3 Have a strong password

Your password needs to be something that's easy for you to remember, but hard for anybody else to guess. My suggestion would be something that relates to the sound your first ever girlfriend/boyfriend made when you bought them a present they didn't really like. Something like "Eeeurrrggh!" or "Yeeeeuuuuchh!". However, you'll need plenty of alternatives as IT experts recommend you change your password three or four times a minute. Making such frequent changes can become a drag, so why not add fun and fitness to the mix by doing a press-up or a burpee in between each password change? 

4 Turn the tables on the hackers 

Statistically, there's a three in three (100%) chance your webcam will be hacked at some point (I'm staring at you right now, for instance - nice pants.) 

Hackers will be hoping to see something sexy, so my advice is to throw them off the scent by pointing your webcam at a papier mâché model of you pleasuring yourself while eating some chips. It will take a while until the hackers realise they're not watching the real thing - but imagine the looks on their faces when they do! 

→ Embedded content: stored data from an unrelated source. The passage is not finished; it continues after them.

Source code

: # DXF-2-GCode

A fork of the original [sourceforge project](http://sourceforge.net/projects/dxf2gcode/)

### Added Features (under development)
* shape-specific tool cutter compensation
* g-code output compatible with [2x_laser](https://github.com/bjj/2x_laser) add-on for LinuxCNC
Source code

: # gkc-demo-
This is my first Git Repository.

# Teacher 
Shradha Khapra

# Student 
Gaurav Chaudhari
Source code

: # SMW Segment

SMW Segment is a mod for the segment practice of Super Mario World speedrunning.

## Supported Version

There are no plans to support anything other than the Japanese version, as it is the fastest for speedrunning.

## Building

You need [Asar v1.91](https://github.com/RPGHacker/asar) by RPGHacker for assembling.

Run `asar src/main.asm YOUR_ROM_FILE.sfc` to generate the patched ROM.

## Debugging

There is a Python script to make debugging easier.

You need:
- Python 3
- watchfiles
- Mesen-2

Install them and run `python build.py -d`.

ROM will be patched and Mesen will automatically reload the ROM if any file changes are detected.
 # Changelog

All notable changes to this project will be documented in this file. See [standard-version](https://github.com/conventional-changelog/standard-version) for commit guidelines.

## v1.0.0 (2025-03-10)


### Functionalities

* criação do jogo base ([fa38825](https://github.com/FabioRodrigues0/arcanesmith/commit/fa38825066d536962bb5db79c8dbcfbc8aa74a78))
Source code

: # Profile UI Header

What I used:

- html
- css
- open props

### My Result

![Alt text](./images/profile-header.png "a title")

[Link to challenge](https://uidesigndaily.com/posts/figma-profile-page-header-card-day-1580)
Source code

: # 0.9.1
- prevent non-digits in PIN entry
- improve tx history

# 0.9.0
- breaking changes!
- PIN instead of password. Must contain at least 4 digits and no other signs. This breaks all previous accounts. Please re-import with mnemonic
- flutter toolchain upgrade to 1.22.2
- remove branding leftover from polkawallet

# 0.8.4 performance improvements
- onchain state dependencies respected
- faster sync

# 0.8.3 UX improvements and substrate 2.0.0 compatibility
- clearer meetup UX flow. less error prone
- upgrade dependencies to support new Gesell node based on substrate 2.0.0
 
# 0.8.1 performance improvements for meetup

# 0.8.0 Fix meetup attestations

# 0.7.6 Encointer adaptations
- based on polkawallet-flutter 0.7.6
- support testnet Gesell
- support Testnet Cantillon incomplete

If you don't fancy doing this, try pointing your webcam at something scary, like a poster of Jack Nicholson from The Shining, or the gang of masked criminals breaking in through your living room window.

Be breathtakingly dull 

Cyber criminals will be hunting either sensitive data, like bank details and passwords, or revealing/incriminating material, such as footage of you seductively eating chips. Don't let them have it. Let your hard-drive reflect a life not lived. Don't open a bank account, don't take pictures of you by the Eiffel Tower, surrounded by delicious-looking chips. Instead, fill your computer with nothing but bulky mpegs with boring titles like 'Auntie Edna takes several hours to blow out the candles on her 105th birthday cake cos she's got no lungs'. 

6 Get on the hackers' side

There are basically two types of cyber criminal - Russians employed by the Kremlin to destroy the cyber infrastructure of other nation-states, and 15-year-old nerds from Luton who see hacking as a welcome distraction from their spots and uncontrollable erections. 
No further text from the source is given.